• Task details: Type out all the records word for word. Any pictures are to be left out.

• Stored data:
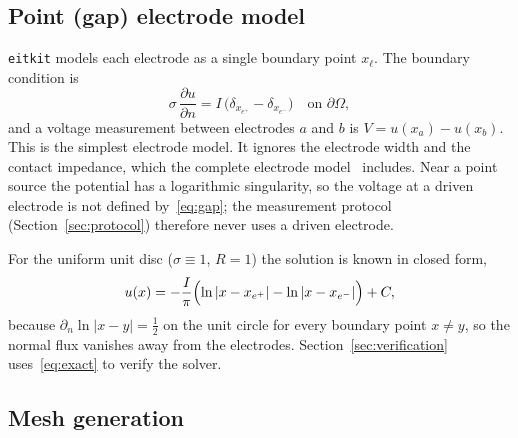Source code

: \documentclass[11pt,a4paper]{article}
\begin{document}
\subsection{Point (gap) electrode model}

\texttt{eitkit} models each electrode as a single boundary point $x_\ell$.
The boundary condition is
\begin{equation}\label{eq:gap}
  \sigma\,\frac{\partial u}{\partial n} = I\,\bigl(\delta_{x_{e^+}} -
  \delta_{x_{e^-}}\bigr) \quad\text{on } \partial\Omega ,
\end{equation}
and a voltage measurement between electrodes $a$ and $b$ is
$V = u(x_a) - u(x_b)$. This is the simplest electrode model. It ignores the
electrode width and the contact impedance, which the complete electrode
model~\cite{SomersaloCheneyIsaacson1992} includes. Near a point source the
potential has a logarithmic singularity, so the voltage at a driven electrode
is not defined by~\eqref{eq:gap}; the measurement protocol
(Section~\ref{sec:protocol}) therefore never uses a driven electrode.

For the uniform unit disc ($\sigma\equiv1$, $R=1$) the solution is known in
closed form,
\begin{equation}\label{eq:exact}
  u(x) = -\frac{I}{\pi}\Bigl(\ln|x-x_{e^+}| - \ln|x-x_{e^-}|\Bigr) + C ,
\end{equation}
because $\partial_n\ln|x-y| = \tfrac12$ on the unit circle for every
boundary point $x\neq y$, so the normal flux vanishes away from the
electrodes. Section~\ref{sec:verification} uses~\eqref{eq:exact} to verify
the solver.

\subsection{Mesh generation}
\end{document}

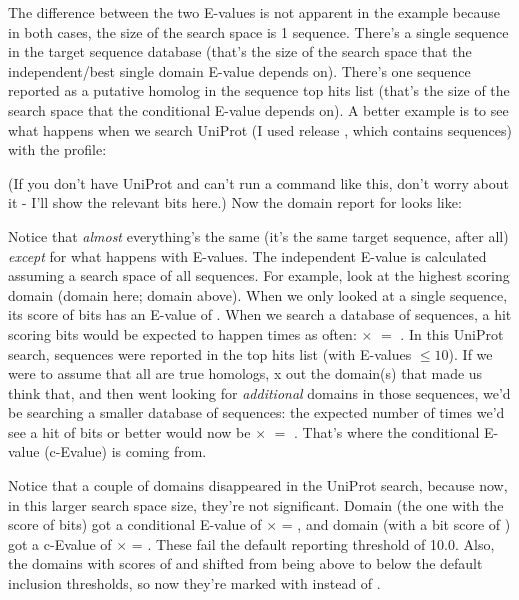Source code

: The difference between the two E-values is not apparent in the
 example because in both cases, the size of the
search space is 1 sequence. There's a single sequence in the target
sequence database (that's the size of the search space that the
independent/best single domain E-value depends on). There's one
sequence reported as a putative homolog in the sequence top hits list
(that's the size of the search space that the conditional E-value
depends on). A better example is to see what happens when we search
UniProt (I used release \UNIrelease{}, which contains \UNInseq{} sequences) 
with the  profile:

   \vspace{1ex}
   \vspace{1ex}

(If you don't have UniProt and can't run a command like this, don't
worry about it - I'll show the relevant bits here.) Now the domain
report for  looks like:


Notice that \emph{almost} everything's the same (it's the same target
sequence, after all) \emph{except} for what happens with E-values. The
independent E-value is calculated assuming a search space of all
\UNInseq{} sequences. For example, look at the highest scoring domain
(domain \SFSmaxdomu{} here; domain \SFSmaxdom{} above). When we only looked at a single
sequence, its score of \SFSmaxsc{} bits has an E-value of \SFSievalue{}. When we
search a database of \UNInseq{} sequences, a hit scoring \SFSmaxsc{} bits would
be expected to happen \UNInseq{} times as often: \SFSievalue{} $\times$ \UNInseq{}
$=$ \SFSuievalue{}. In this UniProt
search, \SFSdomZ{} sequences were reported in the top hits list (with
E-values $\leq 10$). If we were to assume that all \SFSdomZ{} are true
homologs, x out the domain(s) that made us think that, and then went
looking for \emph{additional} domains in those \SFSdomZ{} sequences, we'd be
searching a smaller database of \SFSdomZ{} sequences: the expected number of
times we'd see a hit of \SFSmaxsc{} bits or better would now be \SFSievalue{} $\times$
\SFSdomZ{} $=$ \SFSucevalue. That's where the conditional E-value (c-Evalue) is
coming from.

Notice that a couple of domains disappeared in the UniProt search,
because now, in this larger search space size, they're not
significant. Domain \SFSaidx{} (the one with the score of \SFSascore{}
bits) got a conditional E-value of \SFSaevalue{} $\times$ \SFSdomZ{} =
\SFSauevalue{}, and domain \SFSbidx{} (with a bit score of
\SFSbscore{}) got a c-Evalue of \SFSbevalue{} $\times$ \SFSdomZ =
\SFSbuevalue{}. These fail the default reporting threshold of
10.0. Also, the domains with scores of \SFSainsig{} and \SFSbinsig{}
shifted from being above to below the default inclusion thresholds, so
now they're marked with  instead of \mono{!}.


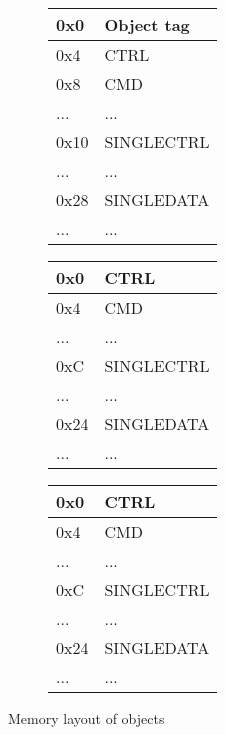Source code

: \begin{figure}[H]

  \centering
  \begin{subfigure}{0.31\textwidth}
    \begin{tabular}{|l|l|}
      \hline
      0x0&Object tag \\ \hline
      0x4&CTRL       \\ \hline
      0x8&CMD        \\ \hline
      ...&...        \\ \hline
      0x10&SINGLECTRL\\ \hline
      ...&...        \\ \hline
      0x28&SINGLEDATA\\ \hline
      ...&...        \\ \hline
    \end{tabular}
    \caption{{\Java}}
    \label{fig:back:memlayout:java}
  \end{subfigure}
  \hfill
  \begin{subfigure}{0.31\textwidth}
    \begin{tabular}{|l|l|}
      \hline
      0x0&CTRL       \\ \hline
      0x4&CMD        \\ \hline
      ...&...        \\ \hline
      0xC&SINGLECTRL \\ \hline
      ...&...        \\ \hline
      0x24&SINGLEDATA\\ \hline
      ...&...        \\ \hline
    \end{tabular}
    \caption{\rust}
    \label{fig:back:memlayout:rust}
  \end{subfigure}
  \hfill
  \begin{subfigure}{0.31\textwidth}
    \begin{tabular}{|l|l|}
      \hline
      0x0&CTRL       \\ \hline
      0x4&CMD        \\ \hline
      ...&...        \\ \hline
      0xC&SINGLECTRL \\ \hline
      ...&...        \\ \hline
      0x24&SINGLEDATA\\ \hline
      ...&...        \\ \hline
    \end{tabular}
        \caption{{\C}}
    \label{fig:back:memlayout:c}
  \end{subfigure}
  \caption{Memory layout of objects}
  \label{fig:back:memlayout}

\end{figure}

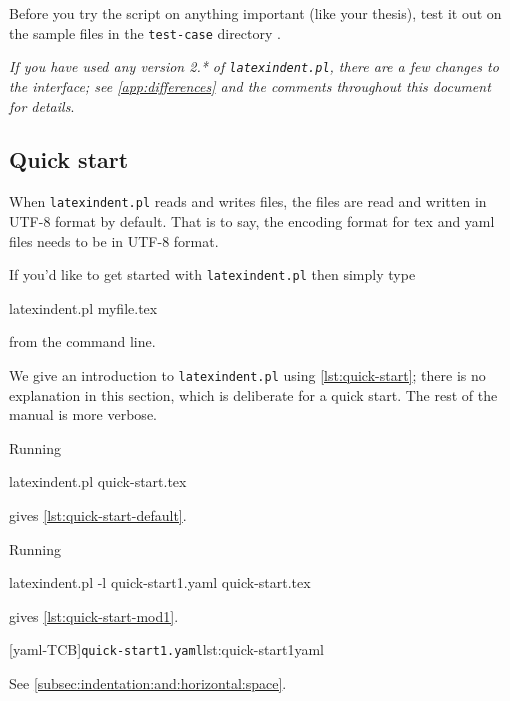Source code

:  \begin{warning}
  Before you try the script on anything important (like your thesis), test it out on the
  sample files in the \texttt{test-case} directory \cite{latexindent-home}.
 \end{warning}

 \emph{If you have used any version 2.* of \texttt{latexindent.pl}, there
 are a few changes to the interface; see \vref{app:differences} and the comments
 throughout this document for details}.

\subsection{Quick start}\label{sec:quickstart}
 When \texttt{latexindent.pl} reads and writes files, the files are read and written in UTF-8 format by default.
 That is to say, the encoding format for tex and yaml files needs to be in UTF-8 format.

 If you'd like to get started with \texttt{latexindent.pl} then simply type

 \begin{commandshell}
latexindent.pl myfile.tex
\end{commandshell}

 from the command line.

 We give an introduction to \texttt{latexindent.pl} using \cref{lst:quick-start}; there
 is no explanation in this section, which is deliberate for a quick start. The rest of
 the manual is more verbose.


 Running

 \begin{commandshell}
latexindent.pl quick-start.tex
\end{commandshell}

 gives \cref{lst:quick-start-default}.


 \begin{example}
 Running

 \begin{commandshell}
latexindent.pl -l quick-start1.yaml quick-start.tex
\end{commandshell}

 gives \cref{lst:quick-start-mod1}.

 \begin{cmhtcbraster}
  [yaml-TCB]{\texttt{quick-start1.yaml}}{lst:quick-start1yaml}
 \end{cmhtcbraster}
 See \cref{subsec:indentation:and:horizontal:space}.
 \end{example}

• Reply:
Source code

: \documentclass[11pt,a4paper]{article}
\begin{document}
\subsection{Point (gap) electrode model}

\texttt{eitkit} models each electrode as a single boundary point $x_\ell$.
The boundary condition is
\begin{equation}\label{eq:gap}
  \sigma\,\frac{\partial u}{\partial n} = I\,\bigl(\delta_{x_{e^+}} -
  \delta_{x_{e^-}}\bigr) \quad\text{on } \partial\Omega ,
\end{equation}
and a voltage measurement between electrodes $a$ and $b$ is
$V = u(x_a) - u(x_b)$. This is the simplest electrode model. It ignores the
electrode width and the contact impedance, which the complete electrode
model~\cite{SomersaloCheneyIsaacson1992} includes. Near a point source the
potential has a logarithmic singularity, so the voltage at a driven electrode
is not defined by~\eqref{eq:gap}; the measurement protocol
(Section~\ref{sec:protocol}) therefore never uses a driven electrode.

For the uniform unit disc ($\sigma\equiv1$, $R=1$) the solution is known in
closed form,
\begin{equation}\label{eq:exact}
  u(x) = -\frac{I}{\pi}\Bigl(\ln|x-x_{e^+}| - \ln|x-x_{e^-}|\Bigr) + C ,
\end{equation}
because $\partial_n\ln|x-y| = \tfrac12$ on the unit circle for every
boundary point $x\neq y$, so the normal flux vanishes away from the
electrodes. Section~\ref{sec:verification} uses~\eqref{eq:exact} to verify
the solver.

\subsection{Mesh generation}
\end{document}

Source code

: The difference between the two E-values is not apparent in the
 example because in both cases, the size of the
search space is 1 sequence. There's a single sequence in the target
sequence database (that's the size of the search space that the
independent/best single domain E-value depends on). There's one
sequence reported as a putative homolog in the sequence top hits list
(that's the size of the search space that the conditional E-value
depends on). A better example is to see what happens when we search
UniProt (I used release \UNIrelease{}, which contains \UNInseq{} sequences) 
with the  profile:

   \vspace{1ex}
   \vspace{1ex}

(If you don't have UniProt and can't run a command like this, don't
worry about it - I'll show the relevant bits here.) Now the domain
report for  looks like:


Notice that \emph{almost} everything's the same (it's the same target
sequence, after all) \emph{except} for what happens with E-values. The
independent E-value is calculated assuming a search space of all
\UNInseq{} sequences. For example, look at the highest scoring domain
(domain \SFSmaxdomu{} here; domain \SFSmaxdom{} above). When we only looked at a single
sequence, its score of \SFSmaxsc{} bits has an E-value of \SFSievalue{}. When we
search a database of \UNInseq{} sequences, a hit scoring \SFSmaxsc{} bits would
be expected to happen \UNInseq{} times as often: \SFSievalue{} $\times$ \UNInseq{}
$=$ \SFSuievalue{}. In this UniProt
search, \SFSdomZ{} sequences were reported in the top hits list (with
E-values $\leq 10$). If we were to assume that all \SFSdomZ{} are true
homologs, x out the domain(s) that made us think that, and then went
looking for \emph{additional} domains in those \SFSdomZ{} sequences, we'd be
searching a smaller database of \SFSdomZ{} sequences: the expected number of
times we'd see a hit of \SFSmaxsc{} bits or better would now be \SFSievalue{} $\times$
\SFSdomZ{} $=$ \SFSucevalue. That's where the conditional E-value (c-Evalue) is
coming from.

Notice that a couple of domains disappeared in the UniProt search,
because now, in this larger search space size, they're not
significant. Domain \SFSaidx{} (the one with the score of \SFSascore{}
bits) got a conditional E-value of \SFSaevalue{} $\times$ \SFSdomZ{} =
\SFSauevalue{}, and domain \SFSbidx{} (with a bit score of
\SFSbscore{}) got a c-Evalue of \SFSbevalue{} $\times$ \SFSdomZ =
\SFSbuevalue{}. These fail the default reporting threshold of
10.0. Also, the domains with scores of \SFSainsig{} and \SFSbinsig{}
shifted from being above to below the default inclusion thresholds, so
now they're marked with  instead of \mono{!}.


Source code

: \begin{figure}[H]

  \centering
  \begin{subfigure}{0.31\textwidth}
    \begin{tabular}{|l|l|}
      \hline
      0x0&Object tag \\ \hline
      0x4&CTRL       \\ \hline
      0x8&CMD        \\ \hline
      ...&...        \\ \hline
      0x10&SINGLECTRL\\ \hline
      ...&...        \\ \hline
      0x28&SINGLEDATA\\ \hline
      ...&...        \\ \hline
    \end{tabular}
    \caption{{\Java}}
    \label{fig:back:memlayout:java}
  \end{subfigure}
  \hfill
  \begin{subfigure}{0.31\textwidth}
    \begin{tabular}{|l|l|}
      \hline
      0x0&CTRL       \\ \hline
      0x4&CMD        \\ \hline
      ...&...        \\ \hline
      0xC&SINGLECTRL \\ \hline
      ...&...        \\ \hline
      0x24&SINGLEDATA\\ \hline
      ...&...        \\ \hline
    \end{tabular}
    \caption{\rust}
    \label{fig:back:memlayout:rust}
  \end{subfigure}
  \hfill
  \begin{subfigure}{0.31\textwidth}
    \begin{tabular}{|l|l|}
      \hline
      0x0&CTRL       \\ \hline
      0x4&CMD        \\ \hline
      ...&...        \\ \hline
      0xC&SINGLECTRL \\ \hline
      ...&...        \\ \hline
      0x24&SINGLEDATA\\ \hline
      ...&...        \\ \hline
    \end{tabular}
        \caption{{\C}}
    \label{fig:back:memlayout:c}
  \end{subfigure}
  \caption{Memory layout of objects}
  \label{fig:back:memlayout}

\end{figure}

Source code

:  \begin{warning}
  Before you try the script on anything important (like your thesis), test it out on the
  sample files in the \texttt{test-case} directory \cite{latexindent-home}.
 \end{warning}

 \emph{If you have used any version 2.* of \texttt{latexindent.pl}, there
 are a few changes to the interface; see \vref{app:differences} and the comments
 throughout this document for details}.

\subsection{Quick start}\label{sec:quickstart}
 When \texttt{latexindent.pl} reads and writes files, the files are read and written in UTF-8 format by default.
 That is to say, the encoding format for tex and yaml files needs to be in UTF-8 format.

 If you'd like to get started with \texttt{latexindent.pl} then simply type

 \begin{commandshell}
latexindent.pl myfile.tex
\end{commandshell}

 from the command line.

 We give an introduction to \texttt{latexindent.pl} using \cref{lst:quick-start}; there
 is no explanation in this section, which is deliberate for a quick start. The rest of
 the manual is more verbose.


 Running

 \begin{commandshell}
latexindent.pl quick-start.tex
\end{commandshell}

 gives \cref{lst:quick-start-default}.


 \begin{example}
 Running

 \begin{commandshell}
latexindent.pl -l quick-start1.yaml quick-start.tex
\end{commandshell}

 gives \cref{lst:quick-start-mod1}.

 \begin{cmhtcbraster}
  [yaml-TCB]{\texttt{quick-start1.yaml}}{lst:quick-start1yaml}
 \end{cmhtcbraster}
 See \cref{subsec:indentation:and:horizontal:space}.
 \end{example}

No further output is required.